The roadmap for Biomolecule, Pathway, and Circuit Engineering addresses the engineering of individual biomolecules to have expanded or new functions and the combination of biomolecular parts into macromolecular assemblies, pathways, and circuits that carry out a larger function, both in vivo, in cell culture systems, and in vitro, in cell-free and/or purified settings. The roadmap operates from the definition that 1) biomolecules are made by natural or engineered biological systems; 2) biomolecules are made from natural simple building blocks or engineered variants of those building blocks; and 3) the production of biomolecules can predominantly be genetically encoded. The roadmap uses the broad definition that macromolecular assemblies operate as complexes of physically-interacting individual biomolecules, that pathways are combinations of biomolecules that achieve a coordinated function, and that circuits are combinations of biomolecules that achieve regulatory control or dynamic information processing. Under these definitions, typical biomolecules include natural and engineered variants of existing macromolecules (e.g., DNA, RNA, proteins, lipids, and carbohydrates), as well as new biopolymers containing unnatural nucleotides and amino acids; typical macromolecular assemblies include self-assembling protein nanostructures or nucleoprotein complexes; typical pathways include collections of natural or engineered enzymes that produce desired secondary metabolites; and typical circuits include natural or engineered regulatory modules that control gene expression in a dynamical fashion. We note that the boundaries between biomolecular engineering and host engineering (see Host and Consortia Engineering) can easily blur, but offer the practical and subjective classification guideline that this section treats bioengineering problems where the key innovations can be localized to manipulating and understanding individual molecules and their assemblies in contrast to manipulating and understanding the dynamics of large networks of molecules.
Transformative Tools and Technologies
Computational macromolecular design
Computational design of biomolecules with specific functions is a major area of research in synthetic biology. Advances in this area should eventually result in the on-demand generation of any specific molecular function, including catalysis and intermolecular interactions at the heart of biomolecular, pathway, and circuit engineering. Within computational design, protein, DNA, and RNA engineering have advanced the furthest, so we discuss computational design challenges through the lens of these particular macromolecules with the understanding that similar advances can be made for all biomolecules.

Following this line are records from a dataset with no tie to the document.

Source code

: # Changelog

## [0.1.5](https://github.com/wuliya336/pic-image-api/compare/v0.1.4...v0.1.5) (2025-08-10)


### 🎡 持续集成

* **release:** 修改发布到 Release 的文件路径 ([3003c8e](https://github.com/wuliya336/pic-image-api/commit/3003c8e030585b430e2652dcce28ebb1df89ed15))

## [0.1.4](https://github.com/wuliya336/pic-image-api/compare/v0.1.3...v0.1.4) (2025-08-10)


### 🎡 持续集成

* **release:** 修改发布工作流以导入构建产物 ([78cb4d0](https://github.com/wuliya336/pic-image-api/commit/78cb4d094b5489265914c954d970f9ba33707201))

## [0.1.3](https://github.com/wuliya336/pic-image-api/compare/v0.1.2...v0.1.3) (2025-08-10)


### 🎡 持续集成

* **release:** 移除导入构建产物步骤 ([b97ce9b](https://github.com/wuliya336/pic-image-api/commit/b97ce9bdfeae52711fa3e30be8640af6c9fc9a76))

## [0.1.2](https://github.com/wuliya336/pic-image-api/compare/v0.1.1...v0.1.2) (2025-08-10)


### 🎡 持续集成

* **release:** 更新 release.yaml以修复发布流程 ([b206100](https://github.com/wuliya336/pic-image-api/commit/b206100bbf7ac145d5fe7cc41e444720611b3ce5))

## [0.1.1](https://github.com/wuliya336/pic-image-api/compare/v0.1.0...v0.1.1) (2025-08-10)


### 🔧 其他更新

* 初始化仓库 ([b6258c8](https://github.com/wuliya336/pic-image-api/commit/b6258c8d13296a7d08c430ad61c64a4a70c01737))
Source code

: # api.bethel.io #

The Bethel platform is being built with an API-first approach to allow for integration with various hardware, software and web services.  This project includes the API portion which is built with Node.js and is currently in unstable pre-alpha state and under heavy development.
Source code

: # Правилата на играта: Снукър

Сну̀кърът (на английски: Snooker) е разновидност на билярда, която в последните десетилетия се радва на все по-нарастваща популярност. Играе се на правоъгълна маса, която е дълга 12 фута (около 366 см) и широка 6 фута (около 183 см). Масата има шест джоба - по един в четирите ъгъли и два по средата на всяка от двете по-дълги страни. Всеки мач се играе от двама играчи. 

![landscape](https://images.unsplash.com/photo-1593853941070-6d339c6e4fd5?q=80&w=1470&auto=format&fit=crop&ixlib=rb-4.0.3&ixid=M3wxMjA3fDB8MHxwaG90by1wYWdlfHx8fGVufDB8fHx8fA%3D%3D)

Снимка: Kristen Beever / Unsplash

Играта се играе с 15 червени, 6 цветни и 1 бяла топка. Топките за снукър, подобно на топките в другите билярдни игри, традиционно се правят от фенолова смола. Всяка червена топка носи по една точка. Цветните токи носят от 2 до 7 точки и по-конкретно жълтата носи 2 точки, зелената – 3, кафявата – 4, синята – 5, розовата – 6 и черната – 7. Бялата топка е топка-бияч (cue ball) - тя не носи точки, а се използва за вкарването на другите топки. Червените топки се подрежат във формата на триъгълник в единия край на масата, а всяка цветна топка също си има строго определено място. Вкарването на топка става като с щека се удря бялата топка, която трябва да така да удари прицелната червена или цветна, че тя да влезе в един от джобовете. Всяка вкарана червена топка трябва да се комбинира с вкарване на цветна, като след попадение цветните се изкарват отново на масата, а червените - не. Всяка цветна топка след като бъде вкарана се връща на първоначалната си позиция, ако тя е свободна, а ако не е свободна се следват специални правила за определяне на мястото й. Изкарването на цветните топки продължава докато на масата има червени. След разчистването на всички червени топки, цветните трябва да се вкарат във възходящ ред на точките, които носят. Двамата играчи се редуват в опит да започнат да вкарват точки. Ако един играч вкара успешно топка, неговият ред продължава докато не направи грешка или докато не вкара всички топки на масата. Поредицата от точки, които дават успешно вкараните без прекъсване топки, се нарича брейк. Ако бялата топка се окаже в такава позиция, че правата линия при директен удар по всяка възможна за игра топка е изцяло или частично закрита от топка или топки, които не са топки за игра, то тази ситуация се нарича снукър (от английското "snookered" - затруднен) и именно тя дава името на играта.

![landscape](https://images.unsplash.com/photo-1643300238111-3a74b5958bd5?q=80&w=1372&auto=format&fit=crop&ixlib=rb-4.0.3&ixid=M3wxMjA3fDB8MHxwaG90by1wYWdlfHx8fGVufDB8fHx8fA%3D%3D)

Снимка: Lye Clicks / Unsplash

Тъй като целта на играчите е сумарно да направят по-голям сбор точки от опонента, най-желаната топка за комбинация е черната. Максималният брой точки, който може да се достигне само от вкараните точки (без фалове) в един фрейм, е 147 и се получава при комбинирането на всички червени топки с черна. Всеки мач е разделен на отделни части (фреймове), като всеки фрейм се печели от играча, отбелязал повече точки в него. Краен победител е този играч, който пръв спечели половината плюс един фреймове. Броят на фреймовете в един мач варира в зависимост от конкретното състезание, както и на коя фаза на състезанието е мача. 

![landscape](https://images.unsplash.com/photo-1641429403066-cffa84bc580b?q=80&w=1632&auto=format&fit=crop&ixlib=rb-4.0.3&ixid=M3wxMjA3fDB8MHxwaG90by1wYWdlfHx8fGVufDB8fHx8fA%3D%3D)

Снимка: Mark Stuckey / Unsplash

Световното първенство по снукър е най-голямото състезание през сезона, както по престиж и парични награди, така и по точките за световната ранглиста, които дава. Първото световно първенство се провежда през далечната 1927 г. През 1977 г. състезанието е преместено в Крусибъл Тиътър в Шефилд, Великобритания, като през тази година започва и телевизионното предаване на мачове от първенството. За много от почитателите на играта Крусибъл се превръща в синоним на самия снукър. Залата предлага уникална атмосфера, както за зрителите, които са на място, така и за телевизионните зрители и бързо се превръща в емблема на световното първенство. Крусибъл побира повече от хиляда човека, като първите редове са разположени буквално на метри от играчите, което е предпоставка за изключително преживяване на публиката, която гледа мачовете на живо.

Computational protein design is a discipline aimed at identifying specific sequences that have desired three-dimensional shapes or function, ideally exploiting the speed and cheapness of in silico computation to do so. Contrary to experimental methods such as directed evolution (laboratory evolution), computational biomolecular design aspires to “virtually” identify likely functional, while aiming to eliminate non-functional, molecules without producing and directly testing them. Computational biomolecular design has advanced to the point where defined structures and binding interactions can be constructed, but improvements are needed in expanding 1) the range and effectiveness of protein functions that can be designed, and 2) the success rate.
A critical aspect of designing functional proteins is the ability to accurately predict structure from sequences, which remains especially challenging for large proteins (>125 amino acids), beta-sheet topology, long-range contacts, and membrane proteins. Closely homologous proteins in nature have a backbone rmsd (root-mean-square deviation) <3 angstroms, so an rmsd of <3 angstroms between a computationally predicted structure (whether folding an existing sequence or designing a new sequence) and its actual structure solved through X-ray crystallography is a biologically justified metric for success. Currently, there are already several cases where computationally-predicted structures give an atomic level accuracy better than 2.5 angstroms, but regularly achieving such accuracy, especially for large proteins and with a diversity of structural features, remains a critical challenge. Furthermore, the most successful computational platforms still rely on homology to existing proteins at various levels of resolution. And even at the single-residue resolution, there is still reliance on existing protein structures – for example, conformational rotamers in a leading protein design platform, Rosetta, are partly scored based on their frequency in the PDB. Therefore, the types of proteins that can currently be designed are still ones close to natural proteins. Moving farther and farther away from natural structures should result in both a better understanding of protein biophysics and new scaffolds specialized for new applications.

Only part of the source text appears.